Knowledge of viral protein sequences and how they function is now available as a pre-release of the coronavirus entries of the UniProt universal protein knowledgebase – an international collaboration between SIB's Swiss-Prot Group, led by Alan Bridge, EMBL-EBI, and PIR.
Combined with data on viral genome evolution and epidemiology, knowledge of viral proteins will be crucial to aid clinical researchers in their efforts to design new therapies. SWISS-MODEL, developed by the SIB Group of Torsten Schwede at the University of Basel, can for instance generate three-dimensional models of those viral proteins (see dedicated page) – models which shed further light on their evolution and functional properties (as in these two recent examples here and here) – and, potentially, their weaknesses, in the context of drug development.

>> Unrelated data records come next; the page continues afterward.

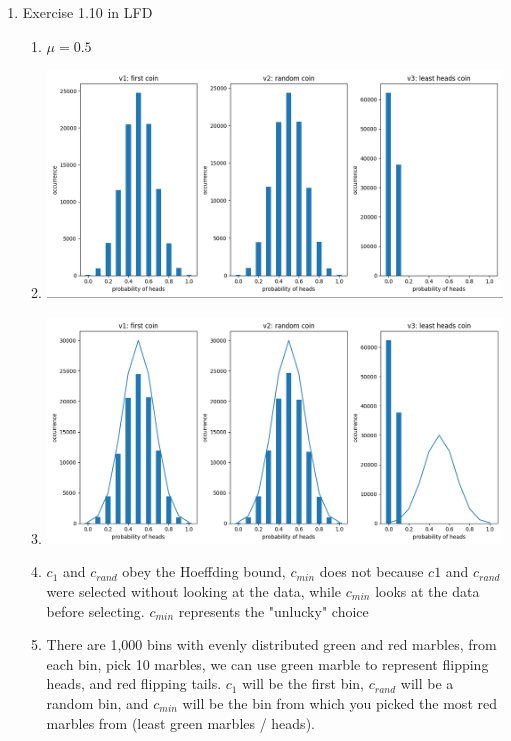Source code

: \documentclass{article}
\begin{document}
\begin{enumerate}
        \item Exercise 1.10 in LFD
        \begin{enumerate}[label=(\alph*)]
            \item $\mu = 0.5$
            \item \includegraphics[scale=0.35]{images/1.10b.png}
            \item \includegraphics[scale=0.35]{images/1.10c.png}
            \item $c_1$ and $c_{rand}$ obey the Hoeffding bound, $c_{min}$ does not because $c1$ and $c_{rand}$ were selected without looking at the data, while $c_{min}$ looks at the data before selecting. $c_{min}$ represents the "unlucky" choice
            \item There are 1,000 bins with evenly distributed green and red marbles, from each bin, pick 10 marbles, we can use green marble to represent flipping heads, and red flipping tails. $c_1$ will be the first bin, $c_{rand}$ will be a random bin, and $c_{min}$ will be the bin from which you picked the most red marbles from (least green marbles / heads).
        \end{enumerate}


\end{enumerate}
\end{document}
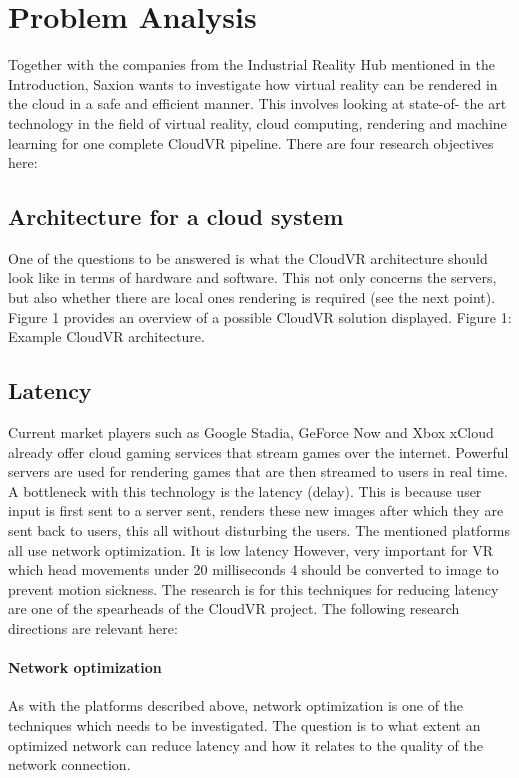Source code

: \section{Problem Analysis}

Together with the companies from the Industrial Reality Hub mentioned in the Introduction, Saxion wants to investigate how virtual reality
can be rendered in the cloud in a safe and efficient manner. This involves looking at state-of-
the art technology in the field of virtual reality, cloud computing, rendering and machine learning for one
complete CloudVR pipeline. There are four research objectives here:

\subsection{Architecture for a cloud system}
One of the questions to be answered is what the CloudVR architecture should look like
in terms of hardware and software. This not only concerns the servers, but also whether there are local ones
rendering is required (see the next point). Figure 1 provides an overview of a possible CloudVR
solution displayed.
Figure 1: Example CloudVR architecture.

\subsection{Latency}
Current market players such as Google Stadia, GeForce Now and Xbox xCloud already offer cloud gaming
services that stream games over the internet. Powerful servers are used for rendering
games that are then streamed to users in real time. A bottleneck with this technology is the latency (delay). This is because user input is first sent to a server
sent, renders these new images after which they are sent back to users, this
all without disturbing the users.
The mentioned platforms all use network optimization. It is low latency
However, very important for VR which head movements under 20 milliseconds 4 should be
converted to image to prevent motion sickness. The research is for this
techniques for reducing latency are one of the spearheads of the CloudVR project.
The following research directions are relevant here:
\paragraph{Network optimization}
As with the platforms described above, network optimization is one of the techniques
which needs to be investigated. The question is to what extent an optimized network
can reduce latency and how it relates to the quality of the network connection.
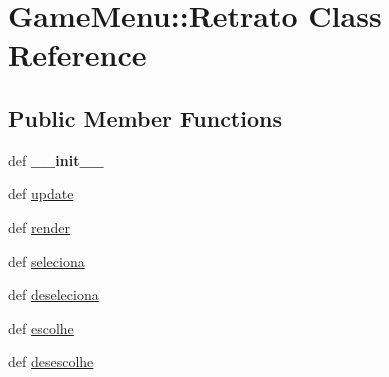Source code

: \hypertarget{class_game_menu_1_1_retrato}{
\section{GameMenu::Retrato Class Reference}
\label{class_game_menu_1_1_retrato}
}
\subsection*{Public Member Functions}
\begin{CompactItemize}
\item 
\hypertarget{class_game_menu_1_1_retrato_9a7d4871911cd3d341679c50bacef8e4}{
def \textbf{\_\-\_\-init\_\-\_\-}}
\label{class_game_menu_1_1_retrato_9a7d4871911cd3d341679c50bacef8e4}

\item 
def \hyperlink{class_game_menu_1_1_retrato_57e91b9027f8e1ea4294c6a4fde49aec}{update}
\item 
def \hyperlink{class_game_menu_1_1_retrato_774994780cf72f28f4e7de593df60f51}{render}
\item 
def \hyperlink{class_game_menu_1_1_retrato_b1d60082873cd5f984602edf3ea9c6b3}{seleciona}
\item 
def \hyperlink{class_game_menu_1_1_retrato_bd603f60d346119ab1865ca121da3578}{deseleciona}
\item 
def \hyperlink{class_game_menu_1_1_retrato_71b7d02732274b0bf496bb66f02f07f5}{escolhe}
\item 
def \hyperlink{class_game_menu_1_1_retrato_ae51d63e97f0d84006ca71fa83abb619}{desescolhe}
\end{CompactItemize}
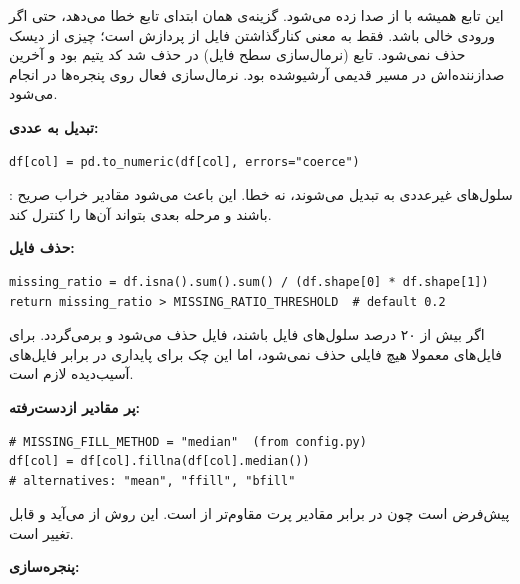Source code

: \documentclass{article}
\newcommand{\pmdash}{\lr{---}}
\newcommand{\mysubsection}[1]{
\par\vspace{0.5cm}
\noindent\textcolor{main_blue}{\large\textbf{#1}}
\par\vspace{0.2cm}
}
\begin{document}
این تابع همیشه با  از  صدا زده می‌شود.
گزینه‌ی  همان ابتدای تابع خطا می‌دهد، حتی اگر ورودی خالی باشد.
 فقط به معنی کنارگذاشتن فایل از پردازش است؛ چیزی از دیسک حذف نمی‌شود.
تابع  (نرمال‌سازی سطح فایل) در  حذف شد \pmdash{}
کد یتیم بود و آخرین صدازننده‌اش در مسیر قدیمی آرشیوشده بود.
نرمال‌سازی فعال روی پنجره‌ها در  انجام می‌شود.

\mysubsection{تبدیل به عددی: \lr{convert\_dataframe\_to\_numeric}}

\begin{latin}
\begin{lstlisting}
df[col] = pd.to_numeric(df[col], errors="coerce")
\end{lstlisting}
\end{latin}

: سلول‌های غیرعددی به  تبدیل می‌شوند، نه خطا.
این باعث می‌شود مقادیر خراب صریح باشند و مرحله بعدی بتواند آن‌ها را کنترل کند.

\mysubsection{حذف فایل: }

\begin{latin}
\begin{lstlisting}
missing_ratio = df.isna().sum().sum() / (df.shape[0] * df.shape[1])
return missing_ratio > MISSING_RATIO_THRESHOLD  # default 0.2
\end{lstlisting}
\end{latin}

اگر بیش از ۲۰ درصد سلول‌های فایل  باشند، فایل حذف می‌شود و  برمی‌گردد.
برای فایل‌های  معمولا هیچ فایلی حذف نمی‌شود،
اما این چک برای پایداری در برابر فایل‌های آسیب‌دیده لازم است.

\mysubsection{پر مقادیر ازدست‌رفته: }

\begin{latin}
\begin{lstlisting}
# MISSING_FILL_METHOD = "median"  (from config.py)
df[col] = df[col].fillna(df[col].median())
# alternatives: "mean", "ffill", "bfill"
\end{lstlisting}
\end{latin}

پیش‌فرض  است چون در برابر مقادیر پرت مقاوم‌تر از  است.
این روش از  می‌آید و قابل تغییر است.

\mysubsection{پنجره‌سازی: }
\end{document}
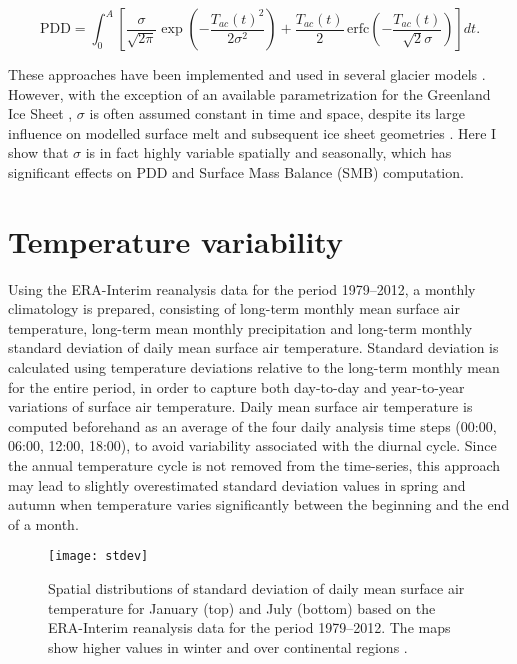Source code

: \documentclass[review]{igs}
\begin{document}
\begin{equation} \label{eq:calovgreve}
  \mathrm{PDD} = \int_{0}^{A} \left[
    \frac{\sigma}{\sqrt{2\pi}}
    \exp\left({-\frac{T_{ac}(t)^2}{2\sigma^2}}\right)
    +\frac{T_{ac}(t)}{2} \,
    \mathrm{erfc} \left(-\frac{T_{ac}(t)}{\sqrt{2}\sigma}\right)
  \right]dt.
\end{equation}

These approaches have been implemented and used in several glacier models \citep[e.g.][]{letreguilly-etal-1991,greve-1997,huybrechts-dewolde-1999,seddik-etal-2012,charbit-etal-2013}. However, with the exception of an available parametrization for the Greenland Ice Sheet \citep{fausto-etal-2011}, $\sigma$ is often assumed constant in time and space, despite its large influence on modelled surface melt and subsequent ice sheet geometries \citep{charbit-etal-2013}. Here I show that $\sigma$ is in fact highly variable spatially and seasonally, which has significant effects on PDD and Surface Mass Balance (SMB) computation.


\section{Temperature variability}

Using the ERA-Interim reanalysis data \citep{data:erai} for the period 1979--2012, a monthly climatology is prepared, consisting of long-term monthly mean surface air temperature, long-term mean monthly precipitation and long-term monthly standard deviation of daily mean surface air temperature. Standard deviation is calculated using temperature deviations relative to the long-term monthly mean for the entire period, in order to capture both day-to-day and year-to-year variations of surface air temperature. Daily mean surface air temperature is computed beforehand as an average of the four daily analysis time steps (00:00, 06:00, 12:00, 18:00), to avoid variability associated with the diurnal cycle. Since the annual temperature cycle is not removed from the time-series, this approach may lead to slightly overestimated standard deviation values in spring and autumn when temperature varies significantly between the beginning and the end of a month. 

\begin{figure}
  \centering\texttt{[image: stdev]}
  \caption{Spatial distributions of standard deviation of daily mean surface air temperature for January (top) and July (bottom) based on the ERA-Interim reanalysis data for the period 1979--2012. The maps show higher values in winter and over continental regions \citep{data:erai}.}
  \label{fig:stdev}
\end{figure}
\end{document}
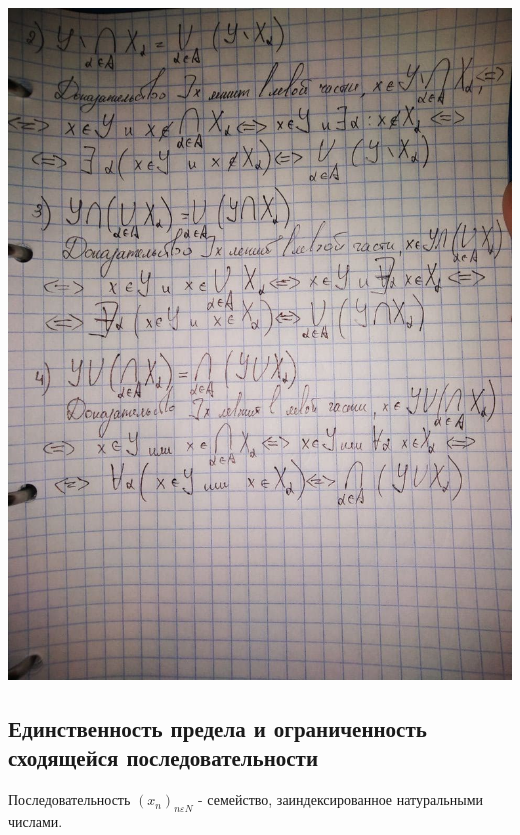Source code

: \includegraphics[width =\textwidth, height = 0.8\textheight]{Images/доказательства де моргана.jpg}



\newpage
\subsection{Единственность предела и ограниченность сходящейся последовательности}
\begin{definition}
     Последовательность $ { ( {x_{n}} )_{n \varepsilon  {N} }}$ - семейство, заиндексированное натуральными числами.
\end{definition}

     
     
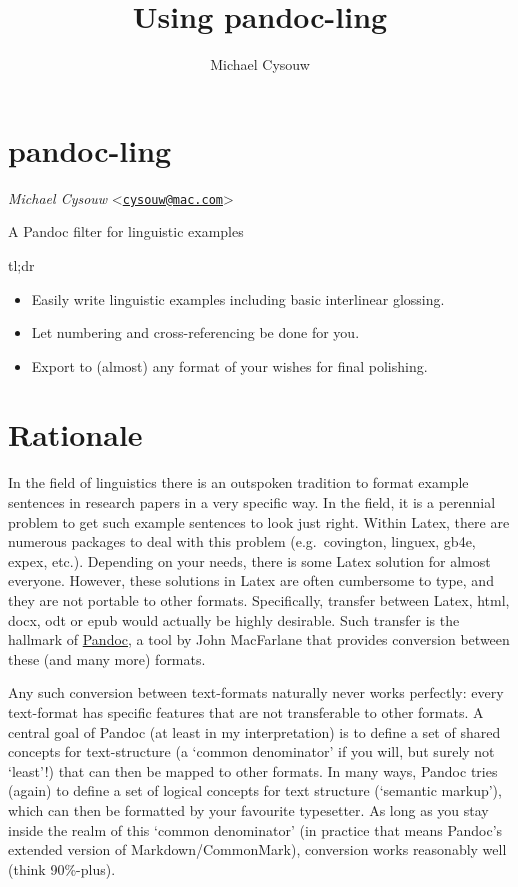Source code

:\documentclass[
]{article}
\title{Using pandoc-ling}
\author{Michael Cysouw}
\date{}
\providecommand{\tightlist}{%
  \setlength{\itemsep}{0pt}\setlength{\parskip}{0pt}}
\begin{document}
\maketitle

{
\setcounter{tocdepth}{3}
\tableofcontents
}
\hypertarget{pandoc-ling}{%
\section{pandoc-ling}\label{pandoc-ling}}

\emph{Michael Cysouw}
\textless{}\href{mailto:cysouw@mac.com}{\nolinkurl{cysouw@mac.com}}\textgreater{}

A Pandoc filter for linguistic examples

tl;dr

\begin{itemize}
\tightlist
\item
  Easily write linguistic examples including basic interlinear glossing.
\item
  Let numbering and cross-referencing be done for you.
\item
  Export to (almost) any format of your wishes for final polishing.
\end{itemize}

\hypertarget{rationale}{%
\section{Rationale}\label{rationale}}

In the field of linguistics there is an outspoken tradition to format
example sentences in research papers in a very specific way. In the
field, it is a perennial problem to get such example sentences to look
just right. Within Latex, there are numerous packages to deal with this
problem (e.g.~covington, linguex, gb4e, expex, etc.). Depending on your
needs, there is some Latex solution for almost everyone. However, these
solutions in Latex are often cumbersome to type, and they are not
portable to other formats. Specifically, transfer between Latex, html,
docx, odt or epub would actually be highly desirable. Such transfer is
the hallmark of \href{https://pandoc.org}{Pandoc}, a tool by John
MacFarlane that provides conversion between these (and many more)
formats.

Any such conversion between text-formats naturally never works
perfectly: every text-format has specific features that are not
transferable to other formats. A central goal of Pandoc (at least in my
interpretation) is to define a set of shared concepts for text-structure
(a `common denominator' if you will, but surely not `least'!) that can
then be mapped to other formats. In many ways, Pandoc tries (again) to
define a set of logical concepts for text structure (`semantic markup'),
which can then be formatted by your favourite typesetter. As long as you
stay inside the realm of this `common denominator' (in practice that
means Pandoc's extended version of Markdown/CommonMark), conversion
works reasonably well (think 90\%-plus).
\end{document}
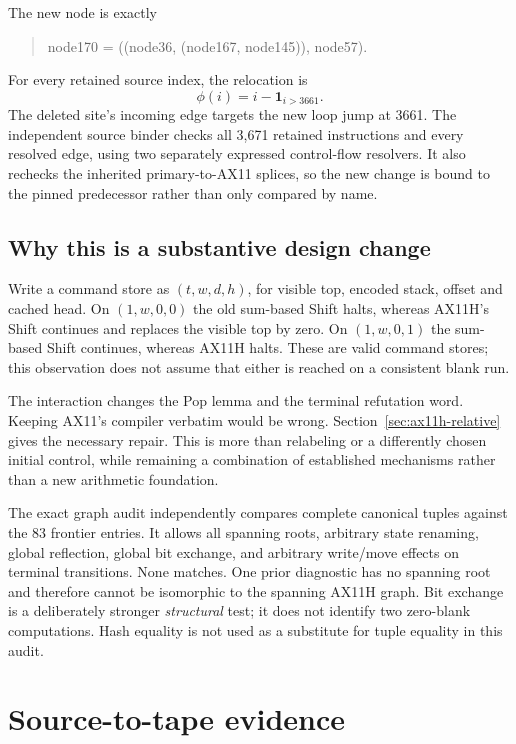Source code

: \documentclass[11pt,a4paper]{article}
\begin{document}
The new node is exactly
\begin{quote}\small\ttfamily
node170 = ((node36, (node167, node145)), node57).
\end{quote}
For every retained source index, the relocation is
\[
 \phi(i)=i-\mathbf 1_{i>3661}.
\]
The deleted site's incoming edge targets the new loop jump at 3661.
The independent source binder checks all 3,671 retained instructions and
every resolved edge, using two separately expressed control-flow resolvers.
It also rechecks the inherited primary-to-AX11 splices, so the new change
is bound to the pinned predecessor rather than only compared by name.

\subsection{Why this is a substantive design change}

Write a command store as $(t,w,d,h)$, for visible top, encoded stack,
offset and cached head. On $(1,w,0,0)$ the old sum-based Shift halts,
whereas AX11H's Shift continues and replaces the visible top by zero.
On $(1,w,0,1)$ the sum-based Shift continues, whereas AX11H halts.
These are valid command stores; this observation does not assume that
either is reached on a consistent blank run.

The interaction changes the Pop lemma and the terminal refutation word.
Keeping AX11's compiler verbatim would be wrong. Section~\ref{sec:ax11h-relative}
gives the necessary repair. This is more than relabeling or a differently
chosen initial control, while remaining a combination of established
mechanisms rather than a new arithmetic foundation.

The exact graph audit independently compares complete canonical tuples
against the 83 frontier entries. It allows all spanning roots, arbitrary
state renaming, global reflection, global bit exchange, and arbitrary
write/move effects on terminal transitions. None matches. One prior
diagnostic has no spanning root and therefore cannot be isomorphic to
the spanning AX11H graph. Bit exchange is a deliberately stronger
\emph{structural} test; it does not identify two zero-blank computations.
Hash equality is not used as a substitute for tuple equality in this audit.



\section{Source-to-tape evidence}
\label{sec:physical}
\end{document}
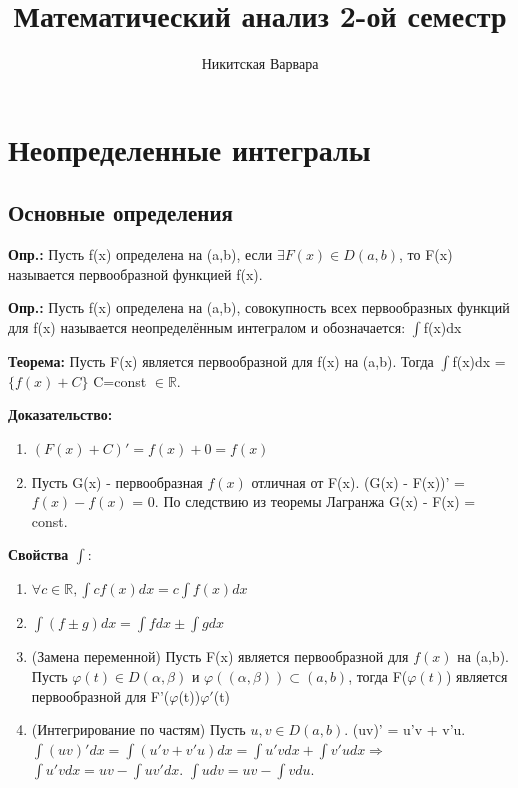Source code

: \documentclass[12pt]{article}
\title{Математический анализ 2-ой семестр}
\author{Никитская Варвара}
\begin{document}
\tableofcontents
\newpage
\section{Неопределенные интегралы}

\subsection{Основные определения}

\quad\textbf{ Опр.:} Пусть f(x) определена на (a,b), если $\exists F(x) \in D(a,b)$, то F(x) называется первообразной функцией f(x).

\vspace{\baselineskip}

\textbf{Опр.:} Пусть f(x) определена на (a,b), совокупность всех первообразных функций для f(x) называется неопределённым интегралом и обозначается: $\int$f(x)dx

\vspace{\baselineskip}

\textbf{Теорема:} Пусть F(x) является первообразной для f(x) на (a,b). Тогда $\int$f(x)dx = $\{ f(x) + C \}$ C=const $\in \mathbb{R}$.\newline

\textbf{Доказательство:}
\begin{enumerate} 
\item $(F(x) + C)' = f(x) + 0 = f(x)$  
\item Пусть G(x) - первообразная $f(x)$ отличная от F(x). (G(x) - F(x))' = $f(x) - f(x)$ = 0. По следствию из теоремы Лагранжа G(x) - F(x) = const.
\end{enumerate}

\textbf{Свойства $\int$}:
\begin{enumerate}
\item $\forall c\in\mathbb{R}, \int cf(x)dx=c\int f(x)dx$ 
\item $\int (f\pm g)dx = \int fdx\pm\int gdx$
\item (Замена переменной) Пусть F(x) является первообразной для $f(x)$ на (a,b). Пусть $\varphi (t) \in D(\alpha ,\beta )$ и $\varphi ((\alpha ,\beta )) \subset (a,b)$, тогда F($\varphi (t)$) является первообразной для F'($\varphi$(t))$\varphi '$(t)
\item (Интегрирование по частям) Пусть $u,v \in D(a,b).$ (uv)' = u'v + v'u. $\int (uv)'dx = \int (u'v + v'u)dx = \int u'vdx + \int v'udx \Rightarrow$ $\int u'vdx = uv - \int uv'dx$. \newline $\int udv = uv - \int vdu$. 
\end{enumerate}
\end{document}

A new nCoV-dedicated page on ViralZone provides further biological insights, including a detailed comparison with the SARS virus’ genome as well as cross-links to complementary resources mentioned above. “We are highlighting specific differences between nCoV and SARS, in particular in its gene composition that seems closer to bat viruses and may explain the difference in pathogenicity and transmission”, explains Philippe Le Mercier who leads the developments of ViralZone at SIB’s Swiss-Prot Group.